While the downtown protest on Tuesday was for a good cause, how much effect does it have in the long run. All of us, especially groups that focus on injustice need to look around at our own community. One group that participated in the protest were students from the Department of Women Studies, and it seems this woman's problem would be of interest to them. I wonder if those same WTO protesters that were blocking downtown traffic would have had actual results from their actions if they were protesting for better conditions in the women's prison.

It's sad when humans are mistreated, but it is even sadder when the mistreatment goes ignored in a community who decided to support a more popular, well known cause.

This issue in the women's prison is a serious one. This woman's plea for help sounded like one of a prisoner of war.

Although protesting rights for women in prison is not as glamorous as protesting against the World Trade Organization, it is still a disgusting injustice that needs attention.

This woman's letter was buried deep within the newspaper, while the Seattle protest grabbed the front page of most newspapers in Tucson.

This woman's letter should be a wake-up call to those of you who feel that you are active in causes that fight injustice. Injustice goes on everywhere, and a profound difference could be made in our own community if we would take the time to read the local newspaper instead of only national ones.

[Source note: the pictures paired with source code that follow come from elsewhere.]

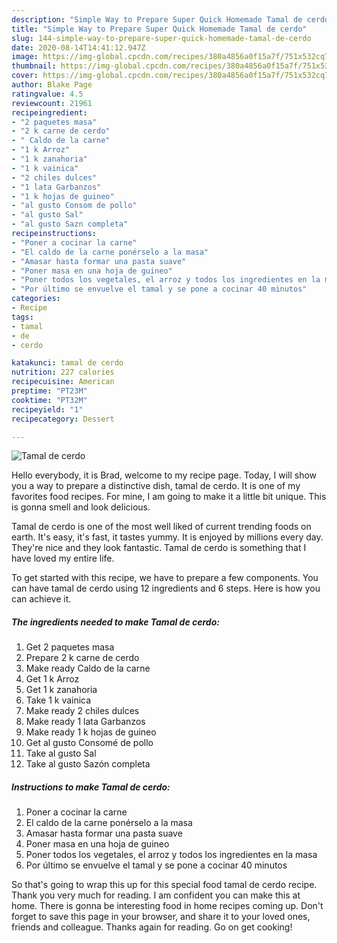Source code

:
 ```yaml
---
description: "Simple Way to Prepare Super Quick Homemade Tamal de cerdo"
title: "Simple Way to Prepare Super Quick Homemade Tamal de cerdo"
slug: 144-simple-way-to-prepare-super-quick-homemade-tamal-de-cerdo
date: 2020-08-14T14:41:12.947Z
image: https://img-global.cpcdn.com/recipes/380a4856a0f15a7f/751x532cq70/tamal-de-cerdo-foto-principal.jpg
thumbnail: https://img-global.cpcdn.com/recipes/380a4856a0f15a7f/751x532cq70/tamal-de-cerdo-foto-principal.jpg
cover: https://img-global.cpcdn.com/recipes/380a4856a0f15a7f/751x532cq70/tamal-de-cerdo-foto-principal.jpg
author: Blake Page
ratingvalue: 4.5
reviewcount: 21961
recipeingredient:
- "2 paquetes masa"
- "2 k carne de cerdo"
- " Caldo de la carne"
- "1 k Arroz"
- "1 k zanahoria"
- "1 k vainica"
- "2 chiles dulces"
- "1 lata Garbanzos"
- "1 k hojas de guineo"
- "al gusto Consom de pollo"
- "al gusto Sal"
- "al gusto Sazn completa"
recipeinstructions:
- "Poner a cocinar la carne"
- "El caldo de la carne ponérselo a la masa"
- "Amasar hasta formar una pasta suave"
- "Poner masa en una hoja de guineo"
- "Poner todos los vegetales, el arroz y todos los ingredientes en la masa"
- "Por último se envuelve el tamal y se pone a cocinar 40 minutos"
categories:
- Recipe
tags:
- tamal
- de
- cerdo

katakunci: tamal de cerdo 
nutrition: 227 calories
recipecuisine: American
preptime: "PT23M"
cooktime: "PT32M"
recipeyield: "1"
recipecategory: Dessert

---
```



![Tamal de cerdo](https://img-global.cpcdn.com/recipes/380a4856a0f15a7f/751x532cq70/tamal-de-cerdo-foto-principal.jpg)

Hello everybody, it is Brad, welcome to my recipe page. Today, I will show you a way to prepare a distinctive dish, tamal de cerdo. It is one of my favorites food recipes. For mine, I am going to make it a little bit unique. This is gonna smell and look delicious.



Tamal de cerdo is one of the most well liked of current trending foods on earth. It's easy, it's fast, it tastes yummy. It is enjoyed by millions every day. They're nice and they look fantastic. Tamal de cerdo is something that I have loved my entire life.


To get started with this recipe, we have to prepare a few components. You can have tamal de cerdo using 12 ingredients and 6 steps. Here is how you can achieve it.

<!--inarticleads1-->

##### The ingredients needed to make Tamal de cerdo:

1. Get 2 paquetes masa
1. Prepare 2 k carne de cerdo
1. Make ready  Caldo de la carne
1. Get 1 k Arroz
1. Get 1 k zanahoria
1. Take 1 k vainica
1. Make ready 2 chiles dulces
1. Make ready 1 lata Garbanzos
1. Make ready 1 k hojas de guineo
1. Get al gusto Consomé de pollo
1. Take al gusto Sal
1. Take al gusto Sazón completa




<!--inarticleads2-->

##### Instructions to make Tamal de cerdo:

1. Poner a cocinar la carne
1. El caldo de la carne ponérselo a la masa
1. Amasar hasta formar una pasta suave
1. Poner masa en una hoja de guineo
1. Poner todos los vegetales, el arroz y todos los ingredientes en la masa
1. Por último se envuelve el tamal y se pone a cocinar 40 minutos




So that's going to wrap this up for this special food tamal de cerdo recipe. Thank you very much for reading. I am confident you can make this at home. There is gonna be interesting food in home recipes coming up. Don't forget to save this page in your browser, and share it to your loved ones, friends and colleague. Thanks again for reading. Go on get cooking!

Because I just happened to stumble across this woman's letter, you are now aware of her situation. In terms of media coverage, this issue has been ignored as far as I can see, but that doesn't mean that the cause is any less important. This woman's cry for help shouldn't be ignored because prisoners are seen as less desirable people or because they don't have celebrities backing their cause or because Tucson activists tend to support nationally known injustices. These women are starving not only because of injustice, but because of our ignorance.